While the typical techniques described above are useful in locating objects (e.g., wireless mobile telephone) within a wireless communications network such techniques are subject to certain constraints. For example, if the to-be-located cellular telephone does not have good visibility (for example, poor line-of-sight due to its location in a dense urban canyon area) to the required number of base stations, the location of such mobile telephone cannot be determined with precision. Similarly, due to low power levels from the GPS satellites, GPS location requires that the GPS receiver have a clear, line-of-sight path to at least three satellites above a certain horizon level to avoid adverse effects caused by inclement weather, terrain and tall buildings in determining the GPS receiver's current location.

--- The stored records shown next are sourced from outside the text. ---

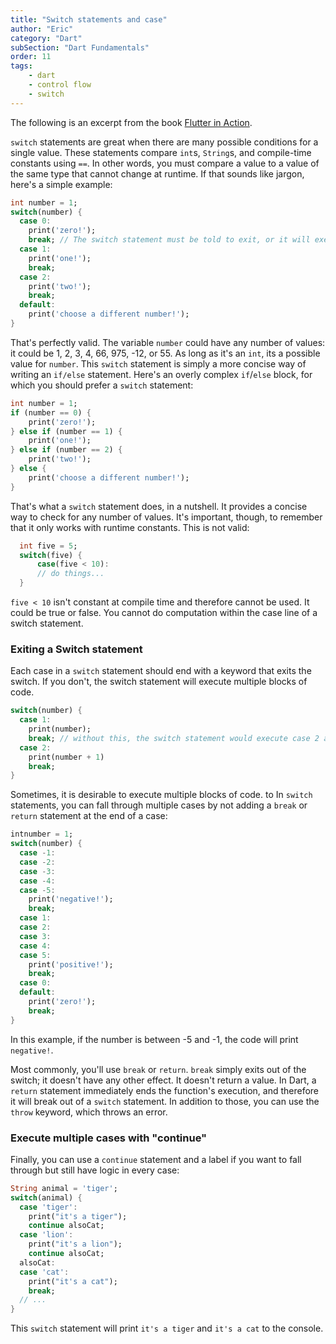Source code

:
 ```yaml
---
title: "Switch statements and case"
author: "Eric"
category: "Dart"
subSection: "Dart Fundamentals"
order: 11
tags:
    - dart
    - control flow
    - switch
---
```


<span class='aside'>
The following is an excerpt from the book <a href="https://www.manning.com/books/flutter-in-action">Flutter in Action</a>.
</span>

`switch` statements are great when there are many possible conditions for a single value. These statements compare `int`s, `String`s, and compile-time constants using `==`. In other words, you must compare a value to a value of the same type that cannot change at runtime. If that sounds like jargon, here's a simple example:

```dart
int number = 1;
switch(number) {
  case 0:
    print('zero!');
    break; // The switch statement must be told to exit, or it will execute every case.
  case 1:
    print('one!');
    break;
  case 2:
    print('two!');
    break;
  default:
    print('choose a different number!');
}
```

That's perfectly valid. The variable `number` could have any number of values: it could be 1, 2, 3, 4, 66, 975, -12, or 55. As long as it's an `int`, its a possible value for `number`. This `switch` statement is simply a more concise way of writing an `if/else` statement.
Here's an overly complex `if`/`else` block, for which you should prefer a `switch` statement:

```dart
int number = 1;
if (number == 0) {
    print('zero!');
} else if (number == 1) {
    print('one!');
} else if (number == 2) {
    print('two!');
} else {
    print('choose a different number!');
}
```

That's what a `switch` statement does, in a nutshell. It provides a concise way to check for any number of values. It's important, though, to remember that it only works with runtime constants. This is not valid:

```dart 
  int five = 5;
  switch(five) {
      case(five < 10):
      // do things...
  }
```

`five < 10` isn't constant at compile time and therefore cannot be used. It could be true or false. You cannot do computation within the case line of a switch statement.

### Exiting a Switch statement

Each case in a `switch` statement should end with a keyword that exits the switch. If you don't, the switch statement will execute multiple blocks of code.

```dart
switch(number) {
  case 1:
    print(number);
    break; // without this, the switch statement would execute case 2 also!
  case 2:
    print(number + 1)
    break;
}
```

Sometimes, it is desirable to execute multiple blocks of code. to In `switch` statements, you can fall through multiple cases by not adding a `break` or `return` statement at the end of a case:

```dart
intnumber = 1;
switch(number) {
  case -1:
  case -2:
  case -3:
  case -4:
  case -5:
    print('negative!');
    break;
  case 1:
  case 2:
  case 3:
  case 4:
  case 5:
    print('positive!');
    break;
  case 0:
  default:
    print('zero!');
    break;
}
```

In this example, if the number is between -5 and -1, the code will print `negative!`.

Most commonly, you'll use `break` or `return`. `break` simply exits out of the switch; it doesn't have any other effect. It doesn't return a value. In Dart, a `return` statement immediately ends the function's execution, and therefore it will break out of a `switch` statement. In addition to those, you can use the `throw` keyword, which throws an error.

### Execute multiple cases with "continue"

Finally, you can use a `continue` statement and a label if you want to fall through but still have logic in every case:

```dart 
String animal = 'tiger';
switch(animal) {
  case 'tiger':
    print("it's a tiger");
    continue alsoCat;
  case 'lion':
    print("it's a lion");
    continue alsoCat;
  alsoCat:
  case 'cat':
    print("it's a cat");
    break;
  // ...
}
```

This `switch` statement will print `it's a tiger` and `it's a cat` to the console.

In certain applications, such as emergency 911, the inability to locate a particular mobile device is unacceptable.
Thus, there exists a need for an enhanced technique for precisely locating the current position of mobile devices (for example, a wireless mobile telephone).

SUMMARY OF THE INVENTION

The present invention provides a method and apparatus for determining the current location of a mobile device. More particularly, the various aspects of the present invention are based on the realization that current Bluetooth® enabled mobile devices (for example, Bluetooth enabled mobile telephones) can be located precisely in an independent fashion (i.e., independent from any communications network associated with the particular mobile device or independent from a GPS or other dedicated system used for location identification purposes).
In accordance with an aspect of the invention, a certain plurality of Bluetooth enabled devices, for example, a plurality of Bluetooth enabled mobile telephones, have knowledge of their individual geographic locations. Illustratively, such a plurality of Bluetooth enabled mobile telephones might be mixed with a larger community of non-Bluetooth enabled mobile telephones within a certain wireless communications network. Further, in accordance with an aspect of the invention, when a particular Bluetooth enabled mobile telephone (i.e., a mobile telephone not included in the plurality of devices having current knowledge of their individual location) desires to obtain its current location such mobile telephone broadcasts a message (illustratively, a device discovery message). In accordance with the preferred embodiment of the invention, such message is broadcast within a certain fixed area within the particular communications network topology. Thereafter, only those individual Bluetooth enabled mobile telephones of the plurality which have current knowledge of their location respond to such message broadcast. In accordance with an aspect of the invention, when three or more responses have been received to the broadcasted message, the to-be-located mobile telephone and responding mobile telephones are synchronized and the exact position of the to-be-located mobile telephone is determined, illustratively, as function of clock skews between the synchronized mobile telephones.
Importantly, in accordance with the above-described aspects of the invention, a particular mobile device is located independent from any associated communications network infrastructure and/or any other dedicated hardware or systems which might be used for location identification purposes (e.g., a GPS). Thus, in accordance with a further embodiment of the invention, a wireless communications network can have the flexibility of locating particular devices using either conventional location techniques or such network could issue a command to a particular device to obtain its own location using the above-described aspects of the invention. Advantageously, this would have the potential benefit of power conservation amongst cellular telephones in such communications network as the GPS receivers associated with such telephones may be turned off.
Bluetooth wireless technology, and Bluetooth enabled devices, are not new. See, for example, “the Specification of the Bluetooth System”, Volume 0, dated Nov. 5, 2003, as amended (inclusive of Core Package, Version 1.2), available at the Internet site http://www.bluetooth.com, and hereby incorporated by reference in its entirety (hereinafter referred to as the “Bluetooth Core Specification”). It has, however, remained for the Applicants herein to recognize that known device locatability techniques can be enhanced by using Bluetooth enabled devices in determining the precise location of such mobile devices whereby the precise location can be determined in an independent fashion and as a function of the Bluetooth enabled devices themselves.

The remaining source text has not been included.